TASK ITEM –
Nothing should appear in the answer except the lines below from the line containing "Kalenderjahres entsprechend Satz" through the line containing "- [x] Performance optimized", copied exactly, with pictures left out.

SOURCE RECORDS –
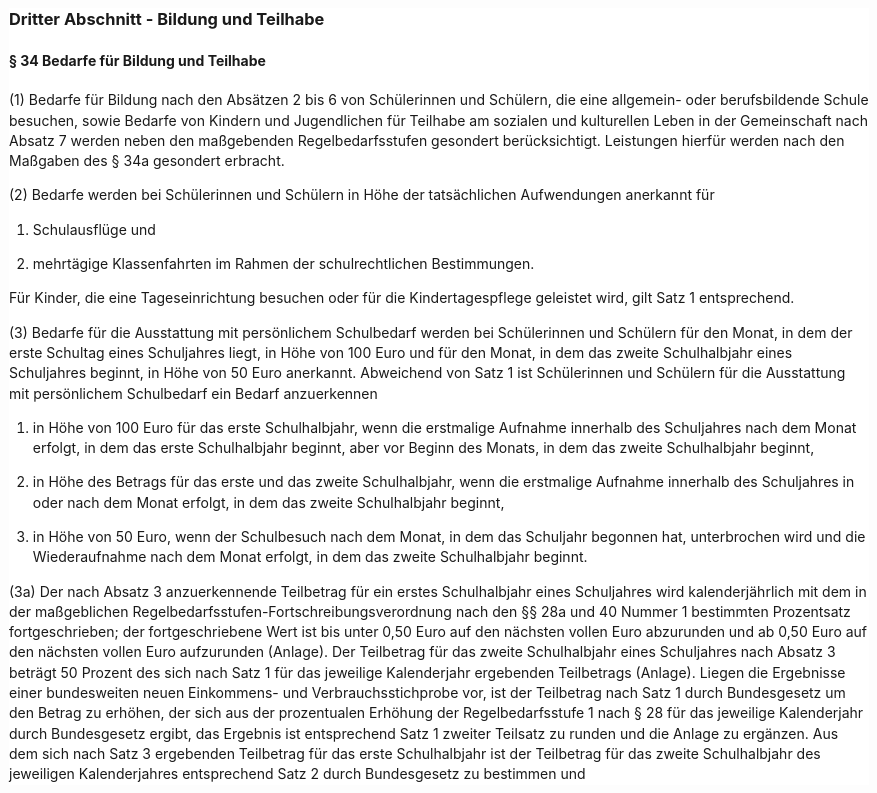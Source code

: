 
### Dritter Abschnitt - Bildung und Teilhabe



#### § 34 Bedarfe für Bildung und Teilhabe

(1) Bedarfe für Bildung nach den Absätzen 2 bis 6 von Schülerinnen und
Schülern, die eine allgemein- oder berufsbildende Schule besuchen,
sowie Bedarfe von Kindern und Jugendlichen für Teilhabe am sozialen
und kulturellen Leben in der Gemeinschaft nach Absatz 7 werden neben
den maßgebenden Regelbedarfsstufen gesondert berücksichtigt.
Leistungen hierfür werden nach den Maßgaben des § 34a gesondert
erbracht.

(2) Bedarfe werden bei Schülerinnen und Schülern in Höhe der
tatsächlichen Aufwendungen anerkannt für

1.  Schulausflüge und


2.  mehrtägige Klassenfahrten im Rahmen der schulrechtlichen Bestimmungen.



Für Kinder, die eine Tageseinrichtung besuchen oder für die
Kindertagespflege geleistet wird, gilt Satz 1 entsprechend.

(3) Bedarfe für die Ausstattung mit persönlichem Schulbedarf werden
bei Schülerinnen und Schülern für den Monat, in dem der erste Schultag
eines Schuljahres liegt, in Höhe von 100 Euro und für den Monat, in
dem das zweite Schulhalbjahr eines Schuljahres beginnt, in Höhe von 50
Euro anerkannt. Abweichend von Satz 1 ist Schülerinnen und Schülern
für die Ausstattung mit persönlichem Schulbedarf ein Bedarf
anzuerkennen

1.  in Höhe von 100 Euro für das erste Schulhalbjahr, wenn die erstmalige
    Aufnahme innerhalb des Schuljahres nach dem Monat erfolgt, in dem das
    erste Schulhalbjahr beginnt, aber vor Beginn des Monats, in dem das
    zweite Schulhalbjahr beginnt,


2.  in Höhe des Betrags für das erste und das zweite Schulhalbjahr, wenn
    die erstmalige Aufnahme innerhalb des Schuljahres in oder nach dem
    Monat erfolgt, in dem das zweite Schulhalbjahr beginnt,


3.  in Höhe von 50 Euro, wenn der Schulbesuch nach dem Monat, in dem das
    Schuljahr begonnen hat, unterbrochen wird und die Wiederaufnahme nach
    dem Monat erfolgt, in dem das zweite Schulhalbjahr beginnt.




(3a) Der nach Absatz 3 anzuerkennende Teilbetrag für ein erstes
Schulhalbjahr eines Schuljahres wird kalenderjährlich mit dem in der
maßgeblichen Regelbedarfsstufen-Fortschreibungsverordnung nach den §§
28a und 40 Nummer 1 bestimmten Prozentsatz fortgeschrieben; der
fortgeschriebene Wert ist bis unter 0,50 Euro auf den nächsten vollen
Euro abzurunden und ab 0,50 Euro auf den nächsten vollen Euro
aufzurunden (Anlage). Der Teilbetrag für das zweite Schulhalbjahr
eines Schuljahres nach Absatz 3 beträgt 50 Prozent des sich nach Satz
1 für das jeweilige Kalenderjahr ergebenden Teilbetrags (Anlage).
Liegen die Ergebnisse einer bundesweiten neuen Einkommens- und
Verbrauchsstichprobe vor, ist der Teilbetrag nach Satz 1 durch
Bundesgesetz um den Betrag zu erhöhen, der sich aus der prozentualen
Erhöhung der Regelbedarfsstufe 1 nach § 28 für das jeweilige
Kalenderjahr durch Bundesgesetz ergibt, das Ergebnis ist entsprechend
Satz 1 zweiter Teilsatz zu runden und die Anlage zu ergänzen. Aus dem
sich nach Satz 3 ergebenden Teilbetrag für das erste Schulhalbjahr ist
der Teilbetrag für das zweite Schulhalbjahr des jeweiligen
Kalenderjahres entsprechend Satz 2 durch Bundesgesetz zu bestimmen und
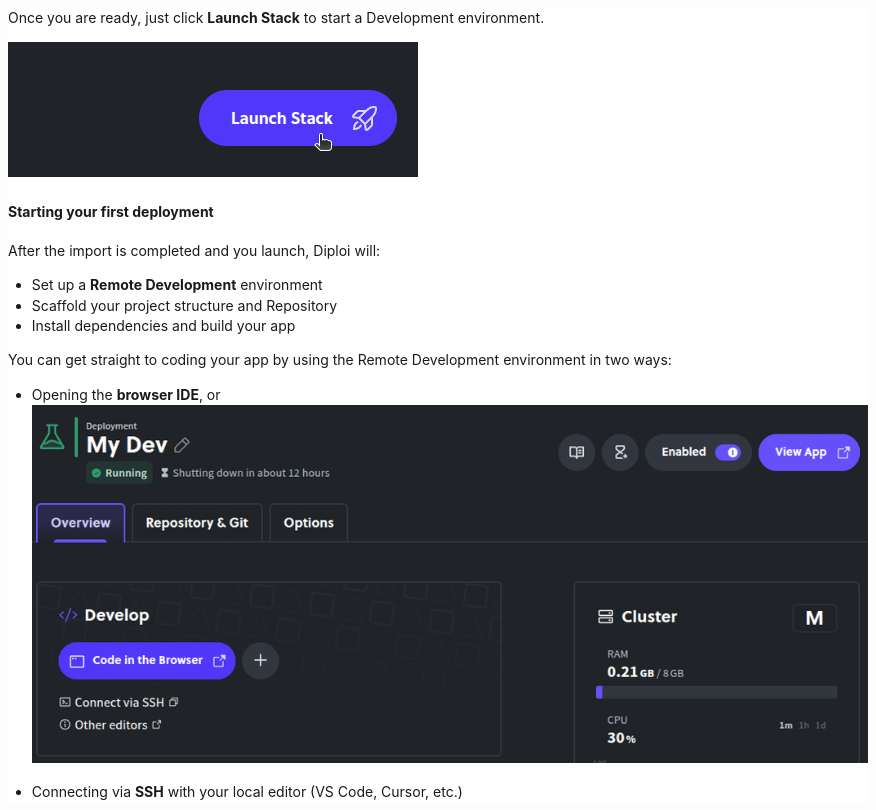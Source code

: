 Once you are ready, just click **Launch Stack** to start a Development environment.

![Launch project](../../../images/blog/launch-project.png)

#### Starting your first deployment

After the import is completed and you launch, Diploi will:

- Set up a **Remote Development** environment
- Scaffold your project structure and Repository
- Install dependencies and build your app

You can get straight to coding your app by using the Remote Development environment in two ways:

- Opening the **browser IDE**, or
  ![Using the Browser IDE](../../../images/blog/browser-ide.png)

- Connecting via **SSH** with your local editor (VS Code, Cursor, etc.)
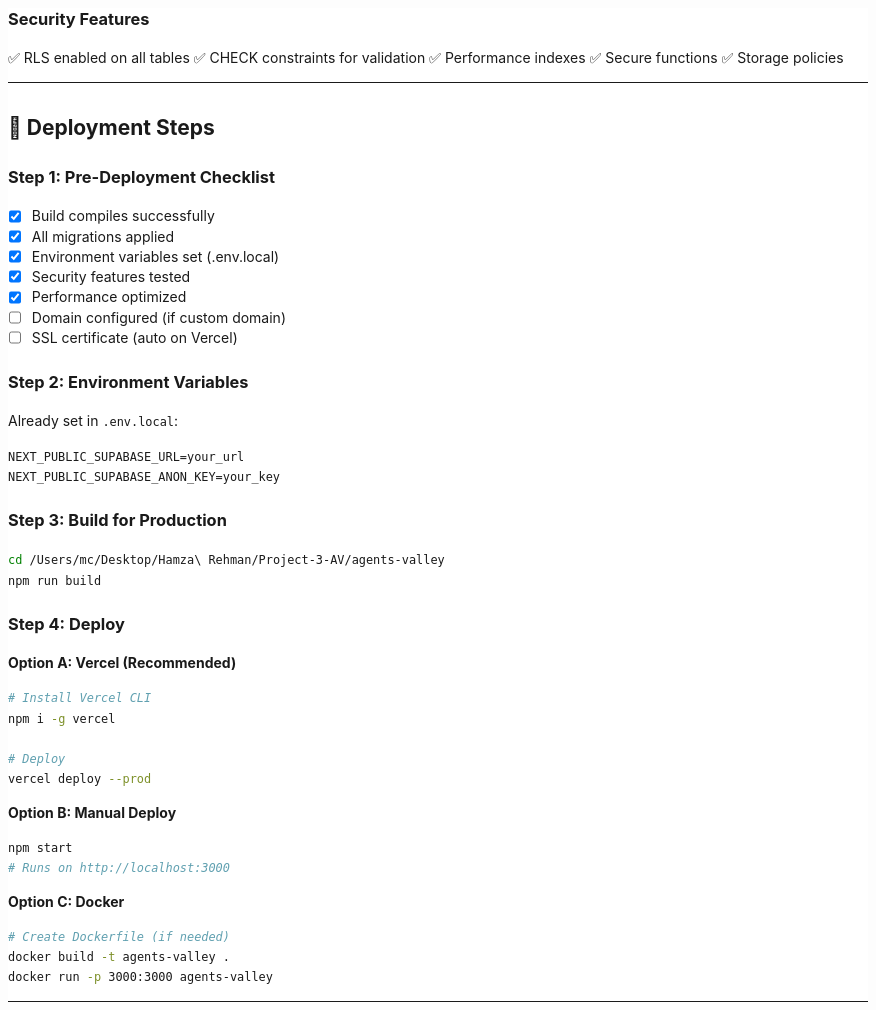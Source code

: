 ### Security Features
✅ RLS enabled on all tables
✅ CHECK constraints for validation
✅ Performance indexes
✅ Secure functions
✅ Storage policies

---

## 🎯 Deployment Steps

### Step 1: Pre-Deployment Checklist
- [x] Build compiles successfully
- [x] All migrations applied
- [x] Environment variables set (.env.local)
- [x] Security features tested
- [x] Performance optimized
- [ ] Domain configured (if custom domain)
- [ ] SSL certificate (auto on Vercel)

### Step 2: Environment Variables
Already set in `.env.local`:
```
NEXT_PUBLIC_SUPABASE_URL=your_url
NEXT_PUBLIC_SUPABASE_ANON_KEY=your_key
```

### Step 3: Build for Production
```bash
cd /Users/mc/Desktop/Hamza\ Rehman/Project-3-AV/agents-valley
npm run build
```

### Step 4: Deploy

**Option A: Vercel (Recommended)**
```bash
# Install Vercel CLI
npm i -g vercel

# Deploy
vercel deploy --prod
```

**Option B: Manual Deploy**
```bash
npm start
# Runs on http://localhost:3000
```

**Option C: Docker**
```bash
# Create Dockerfile (if needed)
docker build -t agents-valley .
docker run -p 3000:3000 agents-valley
```

---
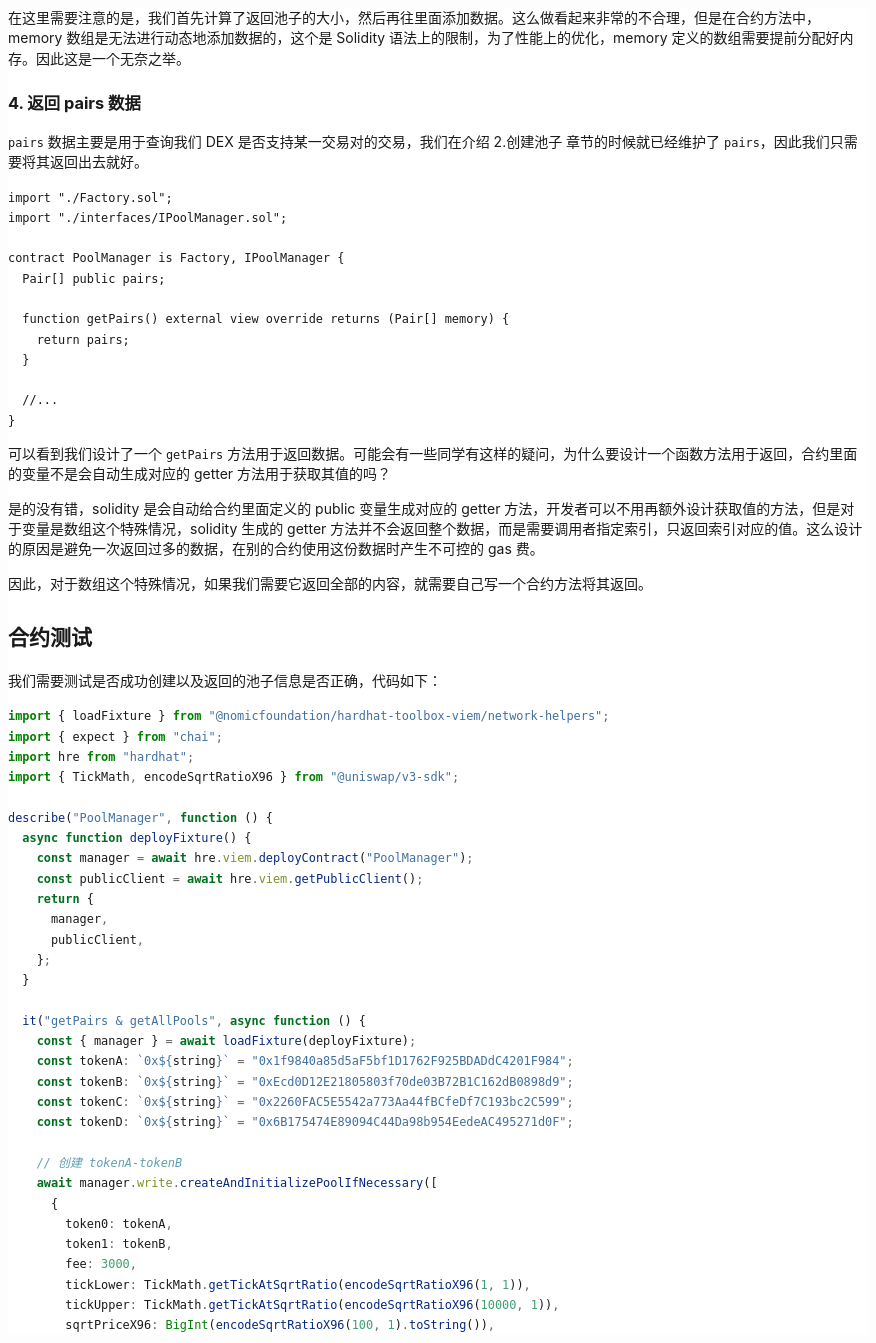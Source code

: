 在这里需要注意的是，我们首先计算了返回池子的大小，然后再往里面添加数据。这么做看起来非常的不合理，但是在合约方法中，memory 数组是无法进行动态地添加数据的，这个是 Solidity 语法上的限制，为了性能上的优化，memory 定义的数组需要提前分配好内存。因此这是一个无奈之举。

### 4. 返回 pairs 数据

`pairs` 数据主要是用于查询我们 DEX 是否支持某一交易对的交易，我们在介绍 2.创建池子 章节的时候就已经维护了 `pairs`，因此我们只需要将其返回出去就好。

```solidity
import "./Factory.sol";
import "./interfaces/IPoolManager.sol";

contract PoolManager is Factory, IPoolManager {
  Pair[] public pairs;

  function getPairs() external view override returns (Pair[] memory) {
    return pairs;
  }

  //...
}
```

可以看到我们设计了一个 `getPairs` 方法用于返回数据。可能会有一些同学有这样的疑问，为什么要设计一个函数方法用于返回，合约里面的变量不是会自动生成对应的 getter 方法用于获取其值的吗？

是的没有错，solidity 是会自动给合约里面定义的 public 变量生成对应的 getter 方法，开发者可以不用再额外设计获取值的方法，但是对于变量是数组这个特殊情况，solidity 生成的 getter 方法并不会返回整个数据，而是需要调用者指定索引，只返回索引对应的值。这么设计的原因是避免一次返回过多的数据，在别的合约使用这份数据时产生不可控的 gas 费。

因此，对于数组这个特殊情况，如果我们需要它返回全部的内容，就需要自己写一个合约方法将其返回。

## 合约测试

我们需要测试是否成功创建以及返回的池子信息是否正确，代码如下：

```typescript
import { loadFixture } from "@nomicfoundation/hardhat-toolbox-viem/network-helpers";
import { expect } from "chai";
import hre from "hardhat";
import { TickMath, encodeSqrtRatioX96 } from "@uniswap/v3-sdk";

describe("PoolManager", function () {
  async function deployFixture() {
    const manager = await hre.viem.deployContract("PoolManager");
    const publicClient = await hre.viem.getPublicClient();
    return {
      manager,
      publicClient,
    };
  }

  it("getPairs & getAllPools", async function () {
    const { manager } = await loadFixture(deployFixture);
    const tokenA: `0x${string}` = "0x1f9840a85d5aF5bf1D1762F925BDADdC4201F984";
    const tokenB: `0x${string}` = "0xEcd0D12E21805803f70de03B72B1C162dB0898d9";
    const tokenC: `0x${string}` = "0x2260FAC5E5542a773Aa44fBCfeDf7C193bc2C599";
    const tokenD: `0x${string}` = "0x6B175474E89094C44Da98b954EedeAC495271d0F";

    // 创建 tokenA-tokenB
    await manager.write.createAndInitializePoolIfNecessary([
      {
        token0: tokenA,
        token1: tokenB,
        fee: 3000,
        tickLower: TickMath.getTickAtSqrtRatio(encodeSqrtRatioX96(1, 1)),
        tickUpper: TickMath.getTickAtSqrtRatio(encodeSqrtRatioX96(10000, 1)),
        sqrtPriceX96: BigInt(encodeSqrtRatioX96(100, 1).toString()),
```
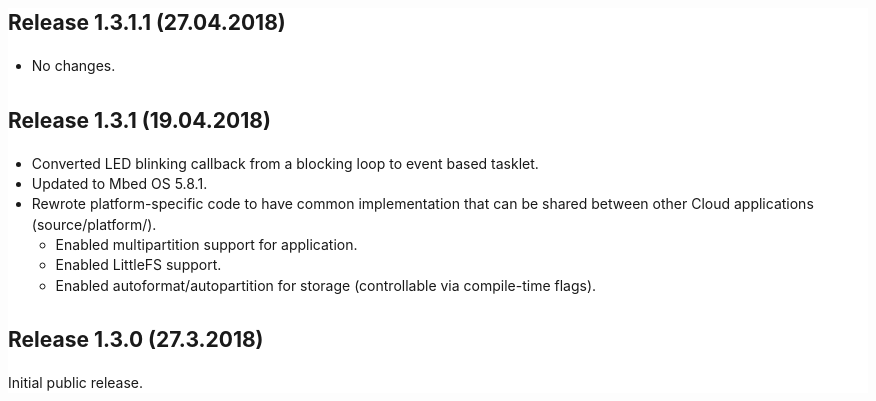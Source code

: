## Release 1.3.1.1 (27.04.2018)

* No changes.

## Release 1.3.1 (19.04.2018)

* Converted LED blinking callback from a blocking loop to event based tasklet.
* Updated to Mbed OS 5.8.1.
* Rewrote platform-specific code to have common implementation that can be shared between other Cloud applications (source/platform/).
  * Enabled multipartition support for application.
  * Enabled LittleFS support.
  * Enabled autoformat/autopartition for storage (controllable via compile-time flags).

## Release 1.3.0 (27.3.2018)

Initial public release.
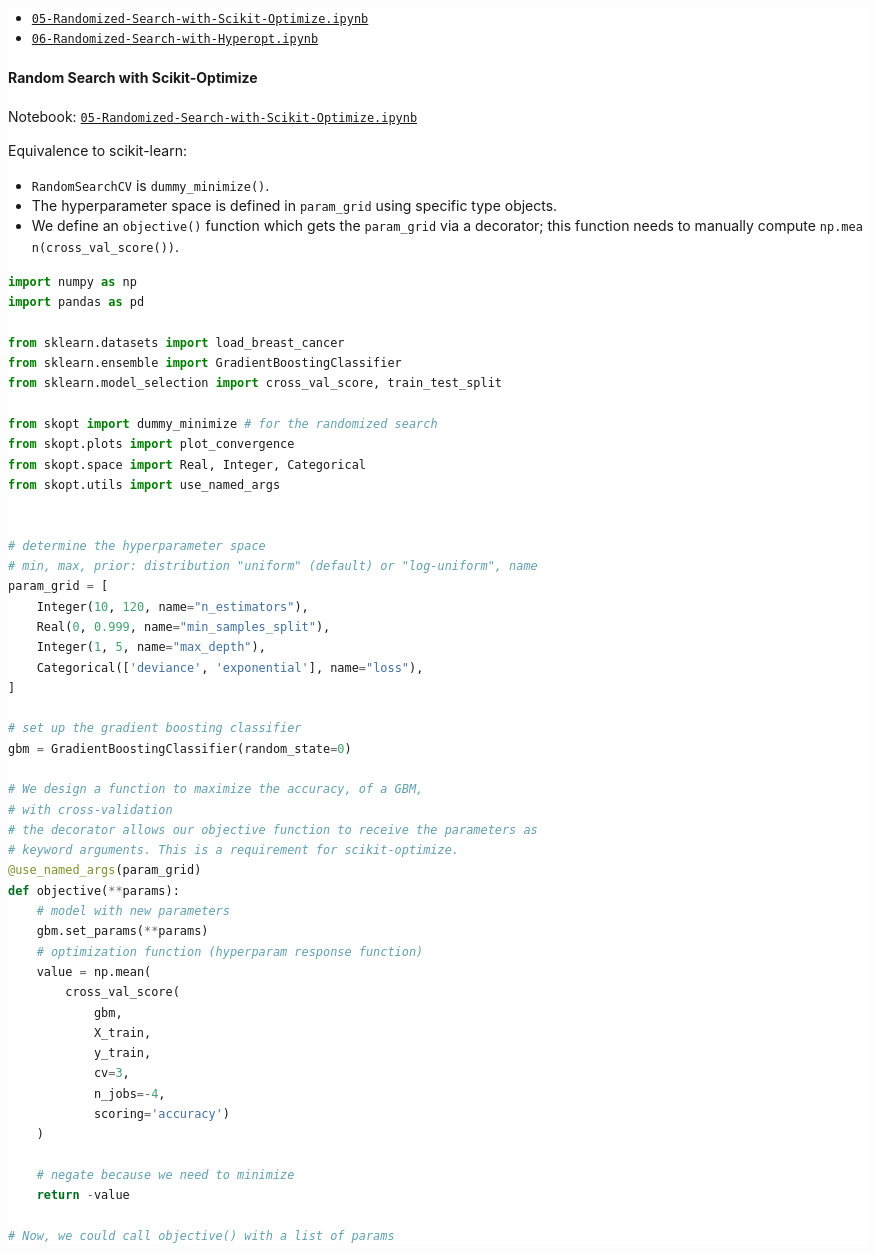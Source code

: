 - [`05-Randomized-Search-with-Scikit-Optimize.ipynb`](./Section-05-Basic-Search-Algorithms/05-Randomized-Search-with-Scikit-Optimize.ipynb)
- [`06-Randomized-Search-with-Hyperopt.ipynb`](./Section-05-Basic-Search-Algorithms/06-Randomized-Search-with-Hyperopt.ipynb)

#### Random Search with Scikit-Optimize

Notebook: [`05-Randomized-Search-with-Scikit-Optimize.ipynb`](./Section-05-Basic-Search-Algorithms/05-Randomized-Search-with-Scikit-Optimize.ipynb)

Equivalence to scikit-learn:

- `RandomSearchCV` is `dummy_minimize()`.
- The hyperparameter space is defined in `param_grid` using specific type objects.
- We define an `objective()` function which gets the `param_grid` via a decorator; this function needs to manually compute `np.mean(cross_val_score())`.

```python
import numpy as np
import pandas as pd

from sklearn.datasets import load_breast_cancer
from sklearn.ensemble import GradientBoostingClassifier
from sklearn.model_selection import cross_val_score, train_test_split

from skopt import dummy_minimize # for the randomized search
from skopt.plots import plot_convergence
from skopt.space import Real, Integer, Categorical
from skopt.utils import use_named_args


# determine the hyperparameter space
# min, max, prior: distribution "uniform" (default) or "log-uniform", name
param_grid = [
    Integer(10, 120, name="n_estimators"),
    Real(0, 0.999, name="min_samples_split"),
    Integer(1, 5, name="max_depth"),
    Categorical(['deviance', 'exponential'], name="loss"),
]

# set up the gradient boosting classifier
gbm = GradientBoostingClassifier(random_state=0)

# We design a function to maximize the accuracy, of a GBM,
# with cross-validation
# the decorator allows our objective function to receive the parameters as
# keyword arguments. This is a requirement for scikit-optimize.
@use_named_args(param_grid)
def objective(**params):
    # model with new parameters
    gbm.set_params(**params)
    # optimization function (hyperparam response function)
    value = np.mean(
        cross_val_score(
            gbm, 
            X_train,
            y_train,
            cv=3,
            n_jobs=-4,
            scoring='accuracy')
    )

    # negate because we need to minimize
    return -value

# Now, we could call objective() with a list of params
```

ANSWER BELOW –
Kalenderjahres entsprechend Satz 2 durch Bundesgesetz zu bestimmen und
Source code

: Once you are ready, just click **Launch Stack** to start a Development environment.

![Launch project](../../../images/blog/launch-project.png)

#### Starting your first deployment

After the import is completed and you launch, Diploi will:

- Set up a **Remote Development** environment
- Scaffold your project structure and Repository
- Install dependencies and build your app

You can get straight to coding your app by using the Remote Development environment in two ways:

- Opening the **browser IDE**, or
  ![Using the Browser IDE](../../../images/blog/browser-ide.png)

- Connecting via **SSH** with your local editor (VS Code, Cursor, etc.)
Source code

: ### Security Features
✅ RLS enabled on all tables
✅ CHECK constraints for validation
✅ Performance indexes
✅ Secure functions
✅ Storage policies

---

## 🎯 Deployment Steps

### Step 1: Pre-Deployment Checklist
- [x] Build compiles successfully
- [x] All migrations applied
- [x] Environment variables set (.env.local)
- [x] Security features tested
- [x] Performance optimized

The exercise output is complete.